Nobody likes a bully, and I think we can all agree that the world would be a better place without bullying. Yet bullying in the schoolyard is not the same as bullying in the courtroom, and the issues can be complex. Is it fair to apply the bully label to any intellectual property owner who seeks to enforce its rights against a smaller company or who ultimately loses the case? If not, how can one tell the difference between legitimate enforcement and so-called bullying? These tricky issues are raised in a recent trademark bill signed into law earlier this month.
On January 28, 2010, Senator Leahy of Vermont introduced the Trademark Technical and Conforming Amendment Act of 2010 (Senate Bill 2968). The primary purpose of the bill was to harmonize the procedures governing trademark registration with respect to applications filed in the U.S. directly and pursuant to the Madrid Protocol, such as to make the grace periods following missed deadlines consistent.These provisions were uncontroversial enough, and were indeed received favorably in the trademark community. But Senator Leahy tacked on a statement at the end of the bill requiring the Secretary of Commerce to “study and report to” Congress The extent to which small businesses may be harmed by litigation tactics [by corporations] attempting to enforce trademark rights beyond a reasonable interpretation of the scope of the rights granted to the trademark owner." S. 2968, Sec. 4(a)(1).
This section became known as the “trademark bullies” provision. It was reported that Senator Leahy included this provision because he was frustrated that Vermonster, a local brewery of beers and ales in his home state, was being targeted by Hansen Beverage Company, the producer of Monster Energy Drink. (Senator Leahy later agreed to remove the words “of corporations,” but the remainder of the language remains intact.)
The legislation was quickly passed by the House and Senate, and was signed into law by President Obama on March 17, 2010 (Pub. L. 111-146).

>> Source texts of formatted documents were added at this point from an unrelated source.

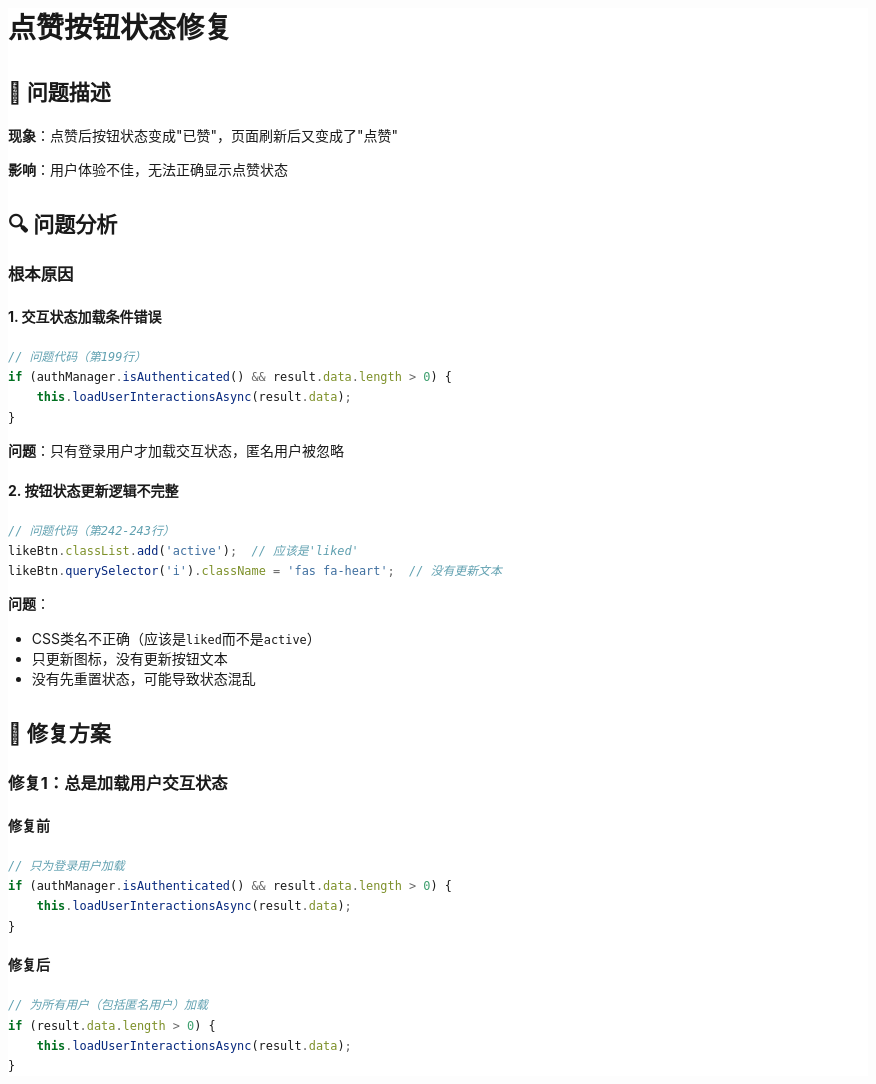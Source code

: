 # 点赞按钮状态修复

## 🎯 问题描述

**现象**：点赞后按钮状态变成"已赞"，页面刷新后又变成了"点赞"

**影响**：用户体验不佳，无法正确显示点赞状态

## 🔍 问题分析

### 根本原因

#### 1. 交互状态加载条件错误
```javascript
// 问题代码（第199行）
if (authManager.isAuthenticated() && result.data.length > 0) {
    this.loadUserInteractionsAsync(result.data);
}
```
**问题**：只有登录用户才加载交互状态，匿名用户被忽略

#### 2. 按钮状态更新逻辑不完整
```javascript
// 问题代码（第242-243行）
likeBtn.classList.add('active');  // 应该是'liked'
likeBtn.querySelector('i').className = 'fas fa-heart';  // 没有更新文本
```
**问题**：
- CSS类名不正确（应该是`liked`而不是`active`）
- 只更新图标，没有更新按钮文本
- 没有先重置状态，可能导致状态混乱

## 🔧 修复方案

### 修复1：总是加载用户交互状态

#### 修复前
```javascript
// 只为登录用户加载
if (authManager.isAuthenticated() && result.data.length > 0) {
    this.loadUserInteractionsAsync(result.data);
}
```

#### 修复后
```javascript
// 为所有用户（包括匿名用户）加载
if (result.data.length > 0) {
    this.loadUserInteractionsAsync(result.data);
}
```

The notion of conducting a study to determine whether and to what extent brand owners are “attempting to enforce trademark rights beyond a reasonable interpretation of the scope of the rights granted to the trademark owner” is a controversial one. Unfortunately, the bill moved through the legislative process so quickly that the intellectual property community did not have time to comment.
In my view, the fundamental premise of the proposed study is deeply flawed. Trademark owners are entitled to enforce their rights, and doing so does not make them “bullies” even if they are ultimately unsuccessful or the defendants are small companies. It is the role of the courts to weed out unmeritorious cases pursuant to well-established legal standards. In appropriate cases, courts may exercise their discretion to award attorneys’ fees to the prevailing party under 15 U.S.C. §1117(a) or Rule 11 of the Federal Rules of Civil Procedure. The Legislature should not second-guess whether the courts are doing their job. It is the role of the Legislature to make the law, not apply it.
In addition, the proposed “trademark bullies” study raises a host of practical questions and challenges. Who will conduct this study? What will its scope be? Most importantly, what standards will be applied to determine whether a particular litigant has crossed the line and gone “beyond a reasonable interpretation” of the trademark laws?
Finally, who will pay for this study and is it worth the cost? Americans on both sides of the aisle are concerned about the federal government’s budget deficit, and this does not seem to be a good time to “pile on” by commissioning a study of questionable value.